This metamorphosis of nature into imagery will meet me everywhere I turn, just like the vision that always appears from the edge of somewhere, just when I think I am alone.
Excerpt from Lapointe's diary entry Feb. 20, 1975, in Island Imagery: A Beginning exhibition publication, organized by Memorial University Art Gallery, 1975.
Frank Lapointe was born in Port Rexton, Newfoundland, in 1942. After graduating with honours from the Ontario College of Art in 1966, he spent four years teaching art in Ontario and Newfoundland.
In 1970, he became the assistant curator of the Memorial University Extension Service Art Gallery, and in 1972 he was appointed curator of the Memorial University Art Gallery (now The Rooms Provincial Art Gallery).

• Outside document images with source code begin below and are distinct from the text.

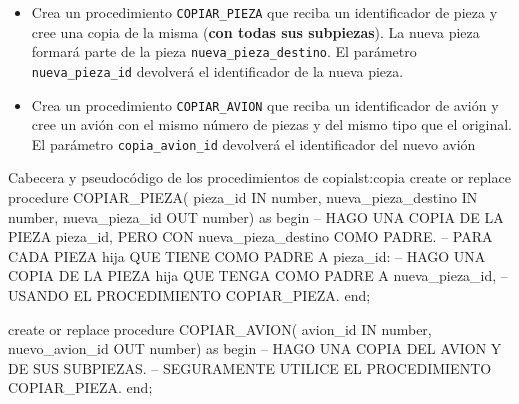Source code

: \needspace{.15\textheight}
\begin{homeworkProblem}
  \begin{itemize}
  \item Crea un procedimiento \texttt{COPIAR\_PIEZA}
    que reciba un identificador de pieza y cree una copia de la misma (\textbf{con todas sus subpiezas}). La nueva pieza
    formará parte de la pieza \texttt{nueva\_pieza\_destino}. El parámetro \texttt{nueva\_pieza\_id} devolverá el
    identificador de la nueva pieza.

   
  \item Crea un procedimiento \texttt{COPIAR\_AVION} que reciba un identificador de avión y cree un avión con el mismo número de piezas y del mismo tipo que
    el original. El parámetro \texttt{copia\_avion\_id} devolverá el identificador del nuevo avión
  \end{itemize}

\begin{listadosql}{Cabecera y pseudocódigo de los procedimientos de copia}{lst:copia}
create or replace procedure COPIAR_PIEZA(
  pieza_id IN number, 
  nueva_pieza_destino IN number, 
  nueva_pieza_id OUT number) 
as
begin
  -- HAGO UNA COPIA DE LA PIEZA pieza_id, PERO CON nueva_pieza_destino COMO PADRE.
  -- PARA CADA PIEZA hija QUE TIENE COMO PADRE A pieza_id:
  --   HAGO UNA COPIA DE LA PIEZA hija QUE TENGA COMO PADRE A nueva_pieza_id,
  --   USANDO EL PROCEDIMIENTO COPIAR_PIEZA.
end; 

create or replace procedure COPIAR_AVION(
  avion_id IN number, 
  nuevo_avion_id OUT number) 
as
begin
  -- HAGO UNA COPIA DEL AVION Y DE SUS SUBPIEZAS.
  -- SEGURAMENTE UTILICE EL PROCEDIMIENTO COPIAR_PIEZA.
end;
\end{listadosql}

\end{homeworkProblem}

He resigned in 1973 to work on his art fulltime from his home and studio in Tors Cove.
Lapointe is a multi-talented artist who has experimented with a variety of media, including lithography, watercolour, acrylic, and sculpture. In the 1970s, Lapointe created one of his best-known works, the acclaimed Newfoundland Postcard Series. It consists of more than 20 lithograph prints using old postcard messages from around the province.
He also produced several audio-visual presentations with the late musician/composer Don Wherry, such as The Pond (1977) and The Door – A Circular Passage (1986). Other multimedia projects in which he has participated include Ice Report, which toured Canada and was presented in Paris, France; and Birds and Pond, which was purchased by the National Film Board of Canada in 1981.
In addition to his work as a visual artist, Lapointe has taught art at Memorial University and the Dundas Valley School of Art in Hamilton, Ontario. He taught visual design on a part-time basis at the Provincial Craft School in St. John's for 10 years and, during the 1990s, he conducted workshops in colour and design in locations throughout Newfoundland and Labrador.
Lapointe is also known for the remarkable house he built on the edge of a 46-metre cliff in Tors Cove, Newfoundland. It served as his home and his workspace for a number of years and was featured in several magazines. Lapointe has since returned to his hometown of Port Rexton, Trinity Bay.
Lapointe's work has been exhibited in solo and group shows across Canada, the United States, Europe, and Japan. His art is included in many private and public collections, including The Rooms Provincial Art Gallery's Permanent Collection, the National Gallery of Canada, The Canada Council Art Bank, the Vancouver Art Gallery, the Museum of Contemporary Canadian Photography, and the Art Gallery of Ontario.